1. Was bietet EUCH einen größeren Mehrwert? 21:9 oder 4k 16:9? Weshalb? Ist die 4k Auflösung beim Spielen überhaupt noch viel besser als WQHD oder fällt das irgendwann nicht mehr auf. Kann 21:9 auch stören beim Spielen ?

2. Sollte es 21:9 werden: 34 Zoll 3440x1440 oder 38 Zoll 3840x1600? Wo liegen da vor und Nachteile? Erfahrungen? Wie gesagt werde ich mir vermutlich eine 3080 RtX oder evtl. sogar Ti holen.

3. Sollte bei Frage 1 die Entscheidung auf 21:9 fallen: Ich habe mir mal ein paar potenzielle Monitore herausgesucht.

- LG 34GK950G
- Asus PG349Q
- LG 38GL950G

Eure Meinungen zu den Monitoren oder andere Empfehlungen? HDR ist mir nicht sonderlich wichtig, da es noch zu unausgereift und teuer ist m.M.n. Wichtig ist nur mind. 100 Hz. Darunter möchte ich nicht mehr gehen. Preislich würde ich bis max. 1500 Eur gehen. Monitor widd zu 90% für spielen verwendet, Rest für Musik hören, Office etc...

Danke für eure Beiträge.


----------



## shootme55 (10. Oktober 2019)

Ich bin zwar ein krasser Sonderfall, aber ich erzähls dir trotzdem: ich hab einen 40" 4k mit 60Hz (iiyama ProLite X4071UHSU-B1), der aber einen super Funktionsumfang hat was die Bilddarstellung betrifft.
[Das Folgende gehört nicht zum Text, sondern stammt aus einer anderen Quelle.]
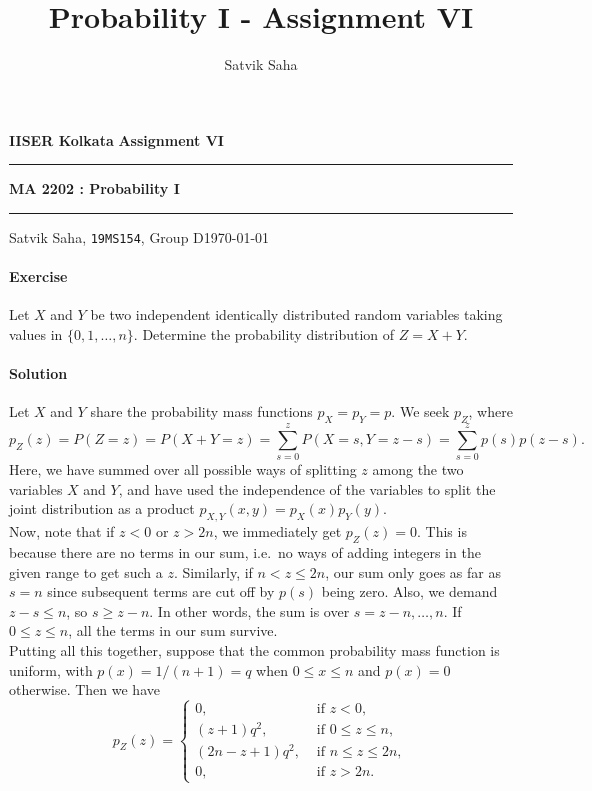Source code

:\documentclass[10pt]{article}
\title{Probability I - Assignment VI}
\author{Satvik Saha}
\date{}
\newcounter{prob}
\def\problem{\stepcounter{prob}\paragraph{Exercise \arabic{prob}}}
\def\solution{\paragraph{Solution}}
\begin{document}
        \par\textbf{IISER Kolkata} \hfill \textbf{Assignment VI}
        \vspace{3pt}
        \hrule
        \vspace{3pt}
        \begin{center}
                \LARGE{\textbf{MA 2202 : Probability I}}
        \end{center}
        \vspace{3pt}
        \hrule
        \vspace{3pt}
        Satvik Saha, \texttt{19MS154}, Group D\hfill\today
        \vspace{20pt}

        \problem Let $X$ and $Y$ be two independent identically distributed random
        variables taking values in $\{0, 1, \dots, n\}$. Determine the probability
        distribution of $Z = X + Y$.

        \solution Let $X$ and $Y$ share the probability mass functions $p_X = p_Y =
        p$. We seek $p_Z$, where \[
            p_Z(z) = P(Z = z) = P(X + Y = z) = \sum_{s = 0}^{z} P(X = s, Y = z - s)
            = \sum_{s = 0}^z p(s)p(z - s).
        \] Here, we have summed over all possible ways of splitting $z$ among the
        two variables $X$ and $Y$, and have used the independence of the variables
        to split the joint distribution as a product $p_{X,Y}(x, y) = p_X(x)p_Y(y)$.
        \\

        Now, note that if $z < 0$ or $z > 2n$, we immediately get $p_Z(z) = 0$. This
        is because there are no terms in our sum, i.e.\ no ways of adding integers
        in the given range to get such a $z$. Similarly, if $n < z \leq 2n$, our sum
        only goes as far as $s = n$ since subsequent terms are cut off by $p(s)$
        being zero. Also, we demand $z - s \leq n$, so $s \geq z - n$. In other
        words, the sum is over $s = z - n, \dots, n$. If $0 \leq z \leq n$, all the
        terms in our sum survive. \\

        Putting all this together, suppose that the common probability mass function is
        uniform, with $p(x) = 1 / (n + 1) = q$ when $0 \leq x \leq n$ and $p(x) = 0$
        otherwise. Then we have \[
            p_Z(z) = \begin{cases}
                0, &\text{ if } z < 0, \\
                (z + 1)q^2, &\text{ if }0 \leq z \leq n, \\
                (2n - z + 1)q^2, &\text{ if } n \leq z \leq 2n, \\
                0, &\text{ if } z > 2n.
            \end{cases}
        \] 
\end{document}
Daher kanns mal passieren dass ich im 21:9 spiele und oben/unten einen schwarzen balken hab, oder originalauflösung raufskaliert (also fullHD flächendeckend x 2) oder bei alten Spielen 1024x768 faktor 2 darstelle, oder in 4k spiele.
Von 21:9 halte ich daher recht wenig, weil mir dann die Fläche beim arbeiten abgeht. Ich verwende meinen ja wirklich wie wenns 4 kleine wären.

Was bei dieser Größe jedenfalls nachteilig ist, unabhängig vom Hersteller, ist die Polsterwirkung wenn man zu nahe dran sitzt. Das bedeutet wenn du zu nahe bist ist der Entfernungsunterschied Auge-Displaymitte und Auge-Displaykante so groß dass du beim ansehen glaubst du schaust durch ein Weitwinkelobjektiv bzw. das Display ist verbogen. Also wenn du einen ordentlichen Eintaucheffekt willst würd ich bei der Größe jedenfalls ein Curved-Display nehmen.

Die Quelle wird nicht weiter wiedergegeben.